Coca-Cola Brasil investe no aplicativo Cataki para mudar o cenário do descarte de garrafas PET no país

oferecido por Selo Publieditorial

A catadora Dilma Araújo de Oliveira, de 42 anos, sempre trabalhou com coleta de materiais recicláveis. Mas, como muitos, não gostava de trabalhar com garrafa PET. "Por anos, nunca mexi com PET, sempre foi um material muito desvalorizado. Não tinha bom preço, juntava muito volume para pouco dinheiro. Muitas pessoas não juntam PET por isso", explica. Talvez isso explique porque, de todas as embalagens produzidas com esse material, apenas 51% sejam recicladas no Brasil, segundo censo da Associação Brasileira da Indústria do PET. Esse dado mostra que a cadeia desse tipo de embalagem ainda precisa de muito trabalho.
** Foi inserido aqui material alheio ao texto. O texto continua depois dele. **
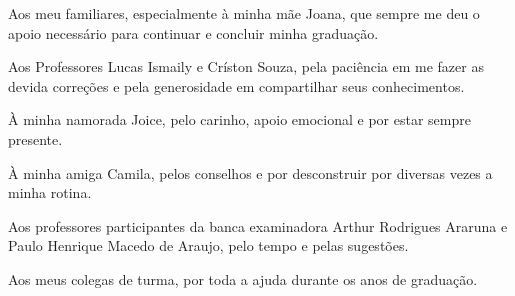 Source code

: Aos meu familiares, especialmente à minha mãe Joana, que sempre me deu o apoio necessário para continuar e concluir minha graduação.

Aos Professores Lucas Ismaily e Críston Souza, pela paciência em me fazer as devida correções e pela generosidade em compartilhar seus conhecimentos.

À minha namorada Joice, pelo carinho, apoio emocional e por estar sempre presente.

À minha amiga Camila, pelos conselhos e por desconstruir por diversas vezes a minha rotina.

Aos professores participantes da banca examinadora Arthur Rodrigues Araruna e Paulo Henrique Macedo de Araujo, pelo tempo e pelas sugestões.

Aos meus colegas de turma, por toda a ajuda durante os anos de graduação.

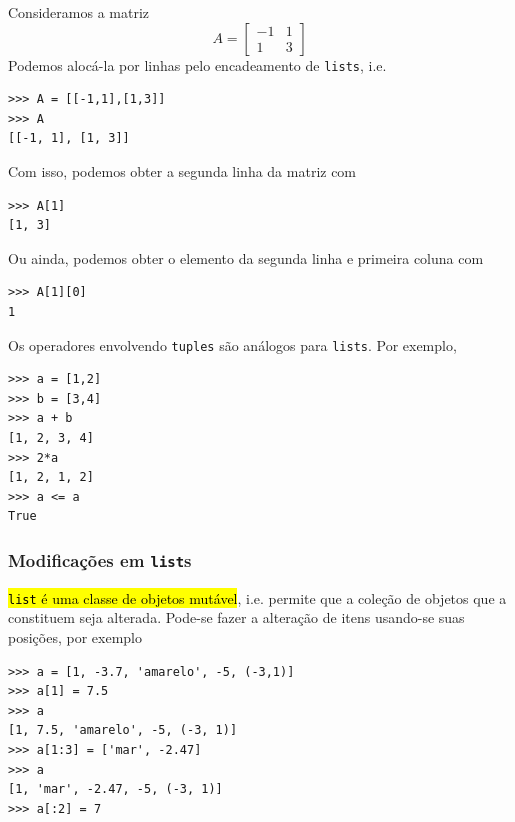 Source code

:\begin{ex}
  Consideramos a matriz
  \begin{equation}
    A =
    \begin{bmatrix}
      -1 & 1 \\
      1 & 3 
    \end{bmatrix}
  \end{equation}
  Podemos alocá-la por linhas pelo encadeamento de \lstinline+lists+, i.e.

\begin{lstlisting}
>>> A = [[-1,1],[1,3]]
>>> A
[[-1, 1], [1, 3]]
\end{lstlisting}

Com isso, podemos obter a segunda linha da matriz com

\begin{lstlisting}
>>> A[1]
[1, 3]
\end{lstlisting}

Ou ainda, podemos obter o elemento da segunda linha  e primeira coluna com

\begin{lstlisting}
>>> A[1][0]
1
\end{lstlisting}

\end{ex}

\begin{obs}
  Os operadores envolvendo \lstinline+tuples+ são análogos para \lstinline+lists+. Por exemplo,

\begin{lstlisting}
>>> a = [1,2]
>>> b = [3,4]
>>> a + b
[1, 2, 3, 4]
>>> 2*a
[1, 2, 1, 2]
>>> a <= a
True
\end{lstlisting}

\end{obs}

\subsubsection{Modificações em \lstinline+list+s}

\hl{\texttt{list} é uma classe de objetos mutável}, i.e. permite que a coleção de objetos que a constituem seja alterada. Pode-se fazer a alteração de itens usando-se suas posições, por exemplo

\begin{lstlisting}
>>> a = [1, -3.7, 'amarelo', -5, (-3,1)] 
>>> a[1] = 7.5
>>> a
[1, 7.5, 'amarelo', -5, (-3, 1)]
>>> a[1:3] = ['mar', -2.47]
>>> a
[1, 'mar', -2.47, -5, (-3, 1)]
>>> a[:2] = 7
\end{lstlisting}


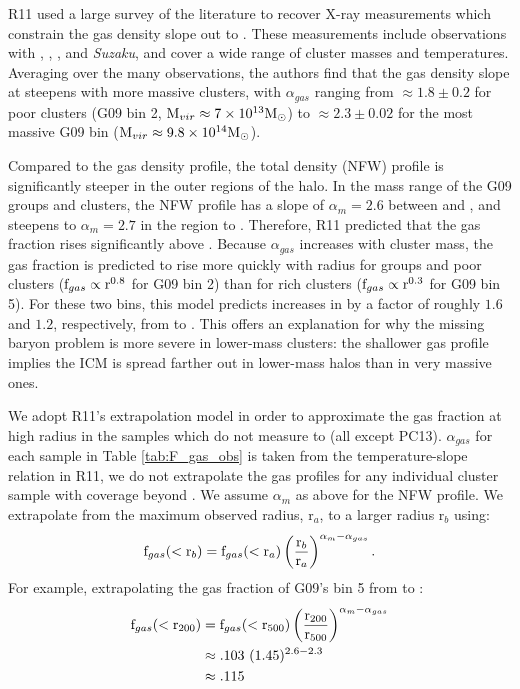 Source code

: R11 used a large survey of the literature to recover X-ray
measurements which constrain the gas density slope out to
\rfive{}. These measurements include observations with \Rosat{},
\Chandra, \XMM, and \textit{Suzaku}, and cover a wide range of cluster
masses and temperatures. Averaging over the many observations, the
authors find that the gas density slope at \rfive{} steepens with more
massive clusters, with $\alpha_{gas}$ ranging from $\approx 1.8 \pm
0.2$ for poor clusters (G09 bin 2, $\textrm{M\ensuremath{_{vir}}} \approx 7\times 10^{13}\textrm{M}_\odot$)
to $\approx 2.3 \pm 0.02$ for the most massive G09 bin ($\textrm{M\ensuremath{_{vir}}}
\approx9.8\times 10^{14}\textrm{M}_\odot$). 

Compared to the gas density profile, the total density (NFW) profile
is significantly steeper in the outer regions of the halo. In the mass
range of the G09 groups and clusters, the NFW profile has a slope of
$\alpha_m = 2.6$ between \rfive{} and \rtwo{}, and steepens to
$\alpha_m = 2.7$ in the region \rtwo{} to \rvir{}. Therefore, R11
predicted that the gas fraction rises significantly above
\rfive{}. Because $\alpha_{gas}$ increases with cluster mass, the gas
fraction is predicted to rise more quickly with radius for groups and
poor clusters ($\textrm{f\ensuremath{_{gas}}}\propto \textrm{r}^{0.8}$ for G09 bin 2) than for
rich clusters ($\textrm{f\ensuremath{_{gas}}} \propto \textrm{r}^{0.3}$ for G09 bin 5). For
these two bins, this model predicts increases in \fg{} by a factor of
roughly $1.6$ and $1.2$, respectively, from \rfive{} to \rvir{}. This
offers an explanation for why the missing baryon problem is more
severe in lower-mass clusters: the shallower gas profile implies the
ICM is spread farther out in lower-mass halos than in very massive
ones.

We adopt R11's extrapolation model in order to approximate the gas
fraction at high radius in the samples which do not measure \fg{} to
\rvir{} (all except PC13). $\alpha_{gas}$ for each sample in Table
\ref{tab:F_gas_obs} is taken from the temperature-slope relation in R11,
we do not extrapolate the gas profiles for any individual cluster
sample with coverage beyond \rfive{}. We assume $\alpha_m$ as
above for the NFW profile. We extrapolate \fg{} from the maximum
observed radius, r$_a$, to a larger radius r$_b$ using:
\begin{equation}
\textrm{f\ensuremath{_{gas}}}(<\textrm{r}_b) =
\textrm{f\ensuremath{_{gas}}}(<\textrm{r}_a)\left(\frac{\textrm{r}_b}{\textrm{r}_a}\right)^{\alpha_m - \alpha_{gas}}.
\end{equation}
 For example, extrapolating the gas fraction of G09's bin 5 from \rfive{} to \rtwo{}:
\begin{align}
\textrm{f\ensuremath{_{gas}}}{}(<\textrm{r\ensuremath{_{200}}}) &=
\textrm{f\ensuremath{_{gas}}}{}(<\textrm{r\ensuremath{_{500}}})\left(\frac{\textrm{r\ensuremath{_{200}}}}{\textrm{r\ensuremath{_{500}}}}\right)^{\alpha_m -
  \alpha_{gas}} \nonumber\\
&\approx .103~(1.45)^{2.6 - 2.3} \nonumber \\
&\approx .115 \nonumber
\end{align}

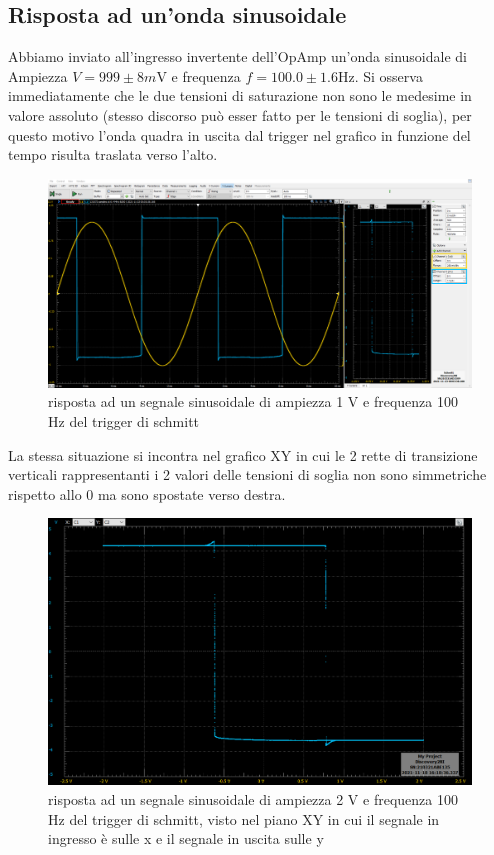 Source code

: \documentclass[10pt,a4paper]{article}
\begin{document}
\subsection{Risposta ad un'onda sinusoidale}
Abbiamo inviato all'ingresso invertente dell'OpAmp un'onda sinusoidale di Ampiezza $V =999 \pm 8 \si{m\V}$ e frequenza $f= 100.0 \pm 1.6 \si{\Hz}$. Si osserva immediatamente che le due tensioni di saturazione non sono le medesime in valore assoluto (stesso discorso può esser fatto per le tensioni di soglia), per questo motivo l'onda quadra in uscita dal trigger nel grafico in funzione del tempo risulta traslata verso l'alto.
\begin{figure}[htbp]
\centering
\includegraphics[scale=0.335]{schmitt}
\caption{risposta ad un segnale sinusoidale di ampiezza 1 V e frequenza 100 Hz del trigger di schmitt}
\end{figure}

La stessa situazione si incontra nel grafico XY in cui le 2 rette di transizione verticali rappresentanti i 2 valori delle tensioni di soglia non sono simmetriche rispetto allo 0 ma sono spostate verso destra.
\begin{figure}[htbp]
\centering
\includegraphics[scale=0.4]{shmitt_isteresi}
\caption{risposta ad un segnale sinusoidale di ampiezza 2 V e frequenza 100 Hz del trigger di schmitt, visto nel piano XY in cui il segnale in ingresso è sulle x e il segnale in uscita sulle y}
\end{figure}
\end{document}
Para efeito de comparação, o alumínio das latinhas, por exemplo, há anos está no patamar de 98% de reciclagem.

A ação de Dilma dentro da cadeia de reciclagem mudou depois de conhecer o trabalho do aplicativo Cataki, uma iniciativa brasileira que já ganhou dois prêmios globais e faz a ponte entre catadores e produtores de resíduos. "Eu trabalho com reciclagem de vidro, que é muito difícil, e foi com ele que eu conheci o pessoal do Cataki. Comecei a coletar o vidro lá na ONG, e eles me chamaram para entrar no aplicativo". A ONG desenvolveu uma plataforma tecnológica sem fins lucrativos que promove gratuitamente conexões entre produtores de resíduos e catadores, garantindo, de um lado, que os materiais sejam destinados de forma correta, e, de outro, uma melhoria de qualidade e quantidade nas oportunidades de trabalho para catadores.

O aplicativo aumentou a renda média mensal de catadores não-motorizados em 82,6% e de catadores motorizados em 64,7%

Juliana Fullman, Coordenadora de projetos do Cataki

A meta é também investir no desenvolvimento da nova versão do app para melhorar rotas, gerar novos dados e buscar a certificação e a rastreabilidade do material", diz Juliana do Cataki. "Hoje, temos catadores e pontos de reciclagem em mais de 500 cidades do Brasil e inclusive já está sendo testada uma versão do app em Cali, na Colômbia".

Mas e a PET?

A economia circular funciona bem quando cada uma das etapas do ciclo produtivo age de maneira positiva e responsável. A Coca-Cola Brasil sabe disso e acaba de investir R$ 1 milhão no Cataki, tornando-se a maior investidora financeira do app. Além disso, trabalha em parceria com a engarrafadora Coca-Cola Femsa no SustentaPET, uma agregadora voltada para a melhoria da cadeia de reciclagem dessas embalagens. "A gente tem um compromisso de destinar corretamente 100% das embalagens. Então, precisa entender como funciona essa cadeia de logística reversa e investir onde são os gatilhos para que essa economia circular aconteça", diz Thais Vojvodic, gerente de sustentabilidade da Coca-Cola Brasil.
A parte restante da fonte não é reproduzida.